> **Stored data**
- Opening Delimiter -
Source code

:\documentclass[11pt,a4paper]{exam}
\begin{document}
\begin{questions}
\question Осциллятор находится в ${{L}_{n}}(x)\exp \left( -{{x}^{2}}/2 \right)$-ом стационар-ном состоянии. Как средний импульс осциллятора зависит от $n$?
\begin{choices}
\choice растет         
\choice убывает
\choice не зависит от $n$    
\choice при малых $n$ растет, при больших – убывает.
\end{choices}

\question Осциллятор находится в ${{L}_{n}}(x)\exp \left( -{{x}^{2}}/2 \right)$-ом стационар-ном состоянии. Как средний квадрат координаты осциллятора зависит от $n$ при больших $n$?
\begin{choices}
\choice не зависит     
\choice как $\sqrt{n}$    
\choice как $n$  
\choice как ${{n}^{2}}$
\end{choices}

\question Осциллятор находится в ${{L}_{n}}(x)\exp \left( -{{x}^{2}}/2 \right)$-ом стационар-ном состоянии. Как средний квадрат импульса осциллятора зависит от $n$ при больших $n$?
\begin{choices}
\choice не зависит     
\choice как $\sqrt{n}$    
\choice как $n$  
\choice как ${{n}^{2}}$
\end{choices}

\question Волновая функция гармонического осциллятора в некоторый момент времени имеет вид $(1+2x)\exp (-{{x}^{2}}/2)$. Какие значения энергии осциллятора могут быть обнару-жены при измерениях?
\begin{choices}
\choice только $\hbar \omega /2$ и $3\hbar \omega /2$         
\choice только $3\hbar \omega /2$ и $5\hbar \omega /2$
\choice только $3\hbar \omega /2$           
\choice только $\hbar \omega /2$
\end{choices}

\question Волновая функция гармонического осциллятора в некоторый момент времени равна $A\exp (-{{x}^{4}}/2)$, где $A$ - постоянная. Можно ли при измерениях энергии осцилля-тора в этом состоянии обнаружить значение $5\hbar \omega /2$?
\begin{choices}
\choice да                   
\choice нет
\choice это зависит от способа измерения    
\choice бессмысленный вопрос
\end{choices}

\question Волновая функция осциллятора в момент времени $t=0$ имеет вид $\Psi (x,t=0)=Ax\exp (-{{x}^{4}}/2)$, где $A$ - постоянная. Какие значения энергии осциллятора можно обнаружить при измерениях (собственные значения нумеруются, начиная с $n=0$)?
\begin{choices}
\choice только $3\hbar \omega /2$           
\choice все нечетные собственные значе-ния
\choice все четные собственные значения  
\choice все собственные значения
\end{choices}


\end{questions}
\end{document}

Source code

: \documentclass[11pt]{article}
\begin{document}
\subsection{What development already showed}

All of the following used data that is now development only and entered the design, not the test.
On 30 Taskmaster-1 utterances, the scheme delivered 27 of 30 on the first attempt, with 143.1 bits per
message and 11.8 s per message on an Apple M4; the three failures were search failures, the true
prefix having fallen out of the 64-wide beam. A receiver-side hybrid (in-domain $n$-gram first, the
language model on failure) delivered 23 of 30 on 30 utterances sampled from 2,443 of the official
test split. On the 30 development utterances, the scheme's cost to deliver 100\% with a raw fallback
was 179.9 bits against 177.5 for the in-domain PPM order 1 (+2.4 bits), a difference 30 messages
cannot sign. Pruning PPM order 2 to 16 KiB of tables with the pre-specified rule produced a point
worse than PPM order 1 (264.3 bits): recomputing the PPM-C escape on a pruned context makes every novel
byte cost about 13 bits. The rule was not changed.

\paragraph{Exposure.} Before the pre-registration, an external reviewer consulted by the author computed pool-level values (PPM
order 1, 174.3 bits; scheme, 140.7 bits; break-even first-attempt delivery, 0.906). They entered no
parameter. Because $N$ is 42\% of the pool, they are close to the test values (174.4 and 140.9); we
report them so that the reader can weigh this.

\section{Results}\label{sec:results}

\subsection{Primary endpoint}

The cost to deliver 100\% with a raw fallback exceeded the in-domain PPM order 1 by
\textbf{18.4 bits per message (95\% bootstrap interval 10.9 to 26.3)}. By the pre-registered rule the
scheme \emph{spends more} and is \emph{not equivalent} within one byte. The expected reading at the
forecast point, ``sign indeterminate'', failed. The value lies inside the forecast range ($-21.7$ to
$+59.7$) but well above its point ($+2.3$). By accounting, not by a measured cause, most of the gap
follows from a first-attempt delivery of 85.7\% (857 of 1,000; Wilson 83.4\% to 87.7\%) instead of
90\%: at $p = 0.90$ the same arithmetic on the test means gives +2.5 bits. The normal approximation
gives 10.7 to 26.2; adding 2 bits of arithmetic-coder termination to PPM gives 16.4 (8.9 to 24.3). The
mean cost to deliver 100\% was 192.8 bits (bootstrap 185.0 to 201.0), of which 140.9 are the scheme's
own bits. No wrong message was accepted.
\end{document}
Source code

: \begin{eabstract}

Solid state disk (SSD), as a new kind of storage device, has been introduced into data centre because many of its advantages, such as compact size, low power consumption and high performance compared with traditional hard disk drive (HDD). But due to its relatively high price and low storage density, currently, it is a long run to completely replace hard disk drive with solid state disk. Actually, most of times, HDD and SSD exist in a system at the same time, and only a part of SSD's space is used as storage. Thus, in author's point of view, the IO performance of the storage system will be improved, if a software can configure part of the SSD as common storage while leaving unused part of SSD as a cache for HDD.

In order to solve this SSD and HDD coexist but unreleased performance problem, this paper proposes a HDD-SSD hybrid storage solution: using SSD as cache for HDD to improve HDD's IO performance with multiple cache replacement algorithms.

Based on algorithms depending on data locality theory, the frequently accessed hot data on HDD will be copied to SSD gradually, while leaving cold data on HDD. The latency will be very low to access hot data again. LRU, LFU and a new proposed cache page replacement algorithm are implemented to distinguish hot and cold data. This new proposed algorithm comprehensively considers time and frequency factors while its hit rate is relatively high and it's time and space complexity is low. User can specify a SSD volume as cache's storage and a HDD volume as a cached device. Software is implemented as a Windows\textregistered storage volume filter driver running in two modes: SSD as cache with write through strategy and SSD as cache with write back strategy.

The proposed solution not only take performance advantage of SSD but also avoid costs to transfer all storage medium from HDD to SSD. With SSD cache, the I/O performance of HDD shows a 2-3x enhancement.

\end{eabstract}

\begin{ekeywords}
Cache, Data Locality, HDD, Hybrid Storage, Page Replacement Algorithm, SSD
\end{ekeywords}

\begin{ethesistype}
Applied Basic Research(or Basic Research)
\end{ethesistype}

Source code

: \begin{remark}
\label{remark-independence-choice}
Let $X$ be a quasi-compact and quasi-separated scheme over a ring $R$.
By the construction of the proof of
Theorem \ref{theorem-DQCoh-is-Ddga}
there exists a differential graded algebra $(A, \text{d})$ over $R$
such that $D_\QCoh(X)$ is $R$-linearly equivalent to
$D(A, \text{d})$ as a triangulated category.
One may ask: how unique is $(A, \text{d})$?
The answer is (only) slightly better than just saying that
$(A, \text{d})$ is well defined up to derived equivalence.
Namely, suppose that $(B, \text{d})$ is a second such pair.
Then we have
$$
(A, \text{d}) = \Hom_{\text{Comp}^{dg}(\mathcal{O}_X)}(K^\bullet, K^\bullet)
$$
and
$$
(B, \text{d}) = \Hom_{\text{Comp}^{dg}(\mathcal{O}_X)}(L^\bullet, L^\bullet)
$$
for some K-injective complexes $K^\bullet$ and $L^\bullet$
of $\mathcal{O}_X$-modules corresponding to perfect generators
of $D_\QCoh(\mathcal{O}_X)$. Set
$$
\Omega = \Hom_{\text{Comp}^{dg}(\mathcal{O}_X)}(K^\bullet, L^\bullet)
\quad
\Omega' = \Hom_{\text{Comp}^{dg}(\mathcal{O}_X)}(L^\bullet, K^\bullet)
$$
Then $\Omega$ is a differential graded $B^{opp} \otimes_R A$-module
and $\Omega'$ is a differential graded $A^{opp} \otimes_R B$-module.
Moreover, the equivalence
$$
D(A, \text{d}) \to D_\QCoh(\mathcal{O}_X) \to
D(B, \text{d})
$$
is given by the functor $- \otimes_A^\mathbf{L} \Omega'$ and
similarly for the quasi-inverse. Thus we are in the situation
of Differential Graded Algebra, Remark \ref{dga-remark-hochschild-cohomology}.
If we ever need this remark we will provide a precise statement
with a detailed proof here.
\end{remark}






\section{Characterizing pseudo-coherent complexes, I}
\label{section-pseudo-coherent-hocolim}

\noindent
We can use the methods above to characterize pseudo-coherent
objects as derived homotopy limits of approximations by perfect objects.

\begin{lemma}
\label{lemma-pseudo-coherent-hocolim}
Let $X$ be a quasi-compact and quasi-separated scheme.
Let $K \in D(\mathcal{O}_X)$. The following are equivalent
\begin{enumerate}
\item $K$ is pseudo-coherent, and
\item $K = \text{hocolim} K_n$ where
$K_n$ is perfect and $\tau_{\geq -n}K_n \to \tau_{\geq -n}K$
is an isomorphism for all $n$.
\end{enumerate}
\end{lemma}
- Closing Delimiter -
Each line of the data above that contains "Then" counts once; report the total alone.

2